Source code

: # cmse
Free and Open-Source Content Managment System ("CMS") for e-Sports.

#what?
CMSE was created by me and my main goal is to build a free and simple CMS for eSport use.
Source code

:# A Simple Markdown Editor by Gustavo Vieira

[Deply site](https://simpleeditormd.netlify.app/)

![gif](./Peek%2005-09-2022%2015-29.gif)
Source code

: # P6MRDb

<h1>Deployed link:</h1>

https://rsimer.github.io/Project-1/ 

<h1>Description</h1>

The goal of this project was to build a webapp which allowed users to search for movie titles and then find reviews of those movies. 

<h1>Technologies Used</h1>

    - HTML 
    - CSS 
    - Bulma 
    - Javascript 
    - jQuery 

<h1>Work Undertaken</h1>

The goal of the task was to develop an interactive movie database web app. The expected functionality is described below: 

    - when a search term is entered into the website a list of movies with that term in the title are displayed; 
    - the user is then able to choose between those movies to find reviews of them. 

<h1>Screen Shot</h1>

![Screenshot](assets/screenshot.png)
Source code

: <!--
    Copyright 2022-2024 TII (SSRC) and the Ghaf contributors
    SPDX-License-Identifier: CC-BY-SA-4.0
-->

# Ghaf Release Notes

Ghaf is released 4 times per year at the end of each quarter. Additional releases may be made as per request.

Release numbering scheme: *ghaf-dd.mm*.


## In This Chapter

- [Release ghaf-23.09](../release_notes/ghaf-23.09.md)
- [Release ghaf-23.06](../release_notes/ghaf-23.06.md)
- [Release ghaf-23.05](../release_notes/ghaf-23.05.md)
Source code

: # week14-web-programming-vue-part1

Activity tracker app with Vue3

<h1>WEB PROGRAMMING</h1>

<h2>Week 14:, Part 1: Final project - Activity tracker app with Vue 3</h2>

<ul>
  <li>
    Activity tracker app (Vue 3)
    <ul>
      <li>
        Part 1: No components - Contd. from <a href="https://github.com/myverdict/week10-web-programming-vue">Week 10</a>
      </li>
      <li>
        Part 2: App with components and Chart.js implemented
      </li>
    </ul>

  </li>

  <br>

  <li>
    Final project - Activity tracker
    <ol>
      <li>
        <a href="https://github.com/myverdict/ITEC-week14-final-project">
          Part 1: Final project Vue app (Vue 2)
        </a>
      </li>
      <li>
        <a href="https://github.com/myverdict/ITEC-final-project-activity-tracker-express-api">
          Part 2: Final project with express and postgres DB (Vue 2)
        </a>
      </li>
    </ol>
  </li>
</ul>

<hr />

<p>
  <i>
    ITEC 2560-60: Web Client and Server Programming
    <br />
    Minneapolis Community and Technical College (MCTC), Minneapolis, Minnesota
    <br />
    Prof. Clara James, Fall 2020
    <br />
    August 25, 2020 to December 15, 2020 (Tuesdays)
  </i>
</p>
:::
WHAT TO WORK ON:
Repeat the data. Leave nothing out and change nothing.

WRITTEN ANSWER:
Source code

: # cmse
Free and Open-Source Content Managment System ("CMS") for e-Sports.

#what?
CMSE was created by me and my main goal is to build a free and simple CMS for eSport use.
Source code

:# A Simple Markdown Editor by Gustavo Vieira

[Deply site](https://simpleeditormd.netlify.app/)

![gif](./Peek%2005-09-2022%2015-29.gif)
Source code

: # P6MRDb

<h1>Deployed link:</h1>

https://rsimer.github.io/Project-1/ 

<h1>Description</h1>

The goal of this project was to build a webapp which allowed users to search for movie titles and then find reviews of those movies. 

<h1>Technologies Used</h1>

    - HTML 
    - CSS 
    - Bulma 
    - Javascript 
    - jQuery 

<h1>Work Undertaken</h1>

The goal of the task was to develop an interactive movie database web app. The expected functionality is described below: 

    - when a search term is entered into the website a list of movies with that term in the title are displayed; 
    - the user is then able to choose between those movies to find reviews of them. 

<h1>Screen Shot</h1>

![Screenshot](assets/screenshot.png)
Source code

: <!--
    Copyright 2022-2024 TII (SSRC) and the Ghaf contributors
    SPDX-License-Identifier: CC-BY-SA-4.0
-->

# Ghaf Release Notes

Ghaf is released 4 times per year at the end of each quarter. Additional releases may be made as per request.

Release numbering scheme: *ghaf-dd.mm*.


## In This Chapter

- [Release ghaf-23.09](../release_notes/ghaf-23.09.md)
- [Release ghaf-23.06](../release_notes/ghaf-23.06.md)
- [Release ghaf-23.05](../release_notes/ghaf-23.05.md)
Source code

: # week14-web-programming-vue-part1

Activity tracker app with Vue3

<h1>WEB PROGRAMMING</h1>

<h2>Week 14:, Part 1: Final project - Activity tracker app with Vue 3</h2>

<ul>
  <li>
    Activity tracker app (Vue 3)
    <ul>
      <li>
        Part 1: No components - Contd. from <a href="https://github.com/myverdict/week10-web-programming-vue">Week 10</a>
      </li>
      <li>
        Part 2: App with components and Chart.js implemented
      </li>
    </ul>

  </li>

  <br>

  <li>
    Final project - Activity tracker
    <ol>
      <li>
        <a href="https://github.com/myverdict/ITEC-week14-final-project">
          Part 1: Final project Vue app (Vue 2)
        </a>
      </li>
      <li>
        <a href="https://github.com/myverdict/ITEC-final-project-activity-tracker-express-api">
          Part 2: Final project with express and postgres DB (Vue 2)
        </a>
      </li>
    </ol>
  </li>
</ul>

<hr />

<p>
  <i>
    ITEC 2560-60: Web Client and Server Programming
    <br />
    Minneapolis Community and Technical College (MCTC), Minneapolis, Minnesota
    <br />
    Prof. Clara James, Fall 2020
    <br />
    August 25, 2020 to December 15, 2020 (Tuesdays)
  </i>
</p>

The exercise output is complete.